Hepatocellular carcinoma (HCC) is responsible for a significant amount of morbidity and mortality throughout the world. In many countries, including the United States, a definite increase in the incidence of HCC has been reported recently, largely attributable to the increasing incidence of hepatitis C infection. Unfortunately, the current management of HCC is confusing due to the large number of treatment options available. The difficulty of managing a patient with HCC is compounded by the lack of well-designed, randomized clinical trials comparing the various treatment modalities. Nevertheless, many exciting management options are currently available that may prove valuable in the treatment of this disease. Partial hepatic resection or, in some instances, liver transplantation offers the best chance for cure.
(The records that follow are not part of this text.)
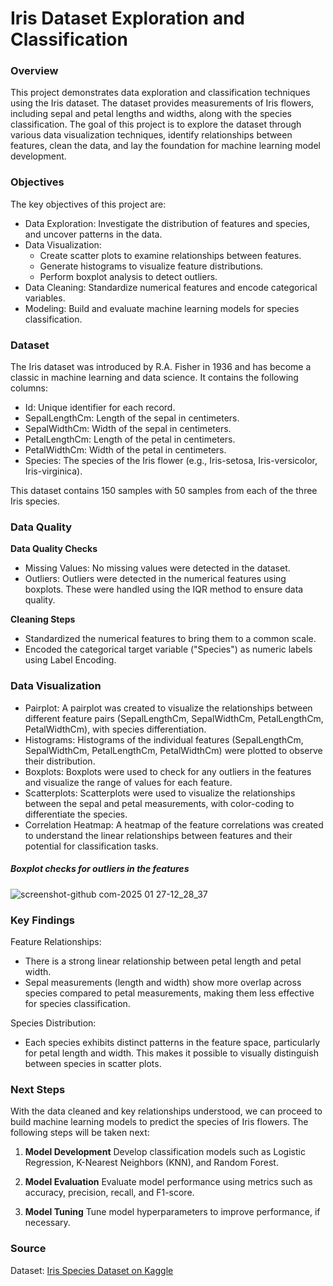 # Iris Dataset Exploration and Classification

### Overview

This project demonstrates data exploration and classification techniques using the Iris dataset. The dataset provides measurements of Iris flowers, including sepal and petal lengths and widths, along with the species classification. The goal of this project is to explore the dataset through various data visualization techniques, identify relationships between features, clean the data, and lay the foundation for machine learning model development.

### Objectives

The key objectives of this project are:

- Data Exploration: Investigate the distribution of features and species, and uncover patterns in the data.
- Data Visualization:
    - Create scatter plots to examine relationships between features.
    - Generate histograms to visualize feature distributions.
    - Perform boxplot analysis to detect outliers.
- Data Cleaning: Standardize numerical features and encode categorical variables.
- Modeling: Build and evaluate machine learning models for species classification.

### Dataset

The Iris dataset was introduced by R.A. Fisher in 1936 and has become a classic in machine learning and data science. It contains the following columns:

- Id: Unique identifier for each record.
- SepalLengthCm: Length of the sepal in centimeters.
- SepalWidthCm: Width of the sepal in centimeters.
- PetalLengthCm: Length of the petal in centimeters.
- PetalWidthCm: Width of the petal in centimeters.
- Species: The species of the Iris flower (e.g., Iris-setosa, Iris-versicolor, Iris-virginica).

This dataset contains 150 samples with 50 samples from each of the three Iris species.

### Data Quality

**Data Quality Checks**
- Missing Values: No missing values were detected in the dataset.
- Outliers: Outliers were detected in the numerical features using boxplots. These were handled using the IQR method to ensure data quality.

**Cleaning Steps**
- Standardized the numerical features to bring them to a common scale.
- Encoded the categorical target variable ("Species") as numeric labels using Label Encoding.

### Data Visualization

- Pairplot: A pairplot was created to visualize the relationships between different feature pairs (SepalLengthCm, SepalWidthCm, PetalLengthCm, PetalWidthCm), with species differentiation.
- Histograms: Histograms of the individual features (SepalLengthCm, SepalWidthCm, PetalLengthCm, PetalWidthCm) were plotted to observe their distribution.
- Boxplots: Boxplots were used to check for any outliers in the features and visualize the range of values for each feature.
- Scatterplots: Scatterplots were used to visualize the relationships between the sepal and petal measurements, with color-coding to differentiate the species.
- Correlation Heatmap: A heatmap of the feature correlations was created to understand the linear relationships between features and their potential for classification tasks.

##### Boxplot checks for outliers in the features

![screenshot-github com-2025 01 27-12_28_37](https://github.com/user-attachments/assets/8a08ea50-eb59-4df3-9325-2055a36f8c09)

### Key Findings

Feature Relationships:
- There is a strong linear relationship between petal length and petal width.
- Sepal measurements (length and width) show more overlap across species compared to petal measurements, making them less effective for species classification.

Species Distribution:
- Each species exhibits distinct patterns in the feature space, particularly for petal length and width. This makes it possible to visually distinguish between species in scatter plots.

### Next Steps
With the data cleaned and key relationships understood, we can proceed to build machine learning models to predict the species of Iris flowers. The following steps will be taken next:

1. **Model Development**
Develop classification models such as Logistic Regression, K-Nearest Neighbors (KNN), and Random Forest.

2. **Model Evaluation**
Evaluate model performance using metrics such as accuracy, precision, recall, and F1-score.

3. **Model Tuning**
Tune model hyperparameters to improve performance, if necessary.

### Source

Dataset: [Iris Species Dataset on Kaggle](https://www.kaggle.com/datasets/uciml/iris)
However, various ablative therapies, including percutaneous ethanol injection, radiofrequency ablation, and cryosurgery, may produce a survival benefit. In the future, systemic chemotherapy and transarterial chemoembolization, employed either alone or as adjuncts to ablation or resection, may play an increasing role in palliating or down-staging a patient with advanced HCC. This overview of the state-of-the-art management of HCC attempts to guide the practicing physician in selecting the best treatment plan for an individual with HCC.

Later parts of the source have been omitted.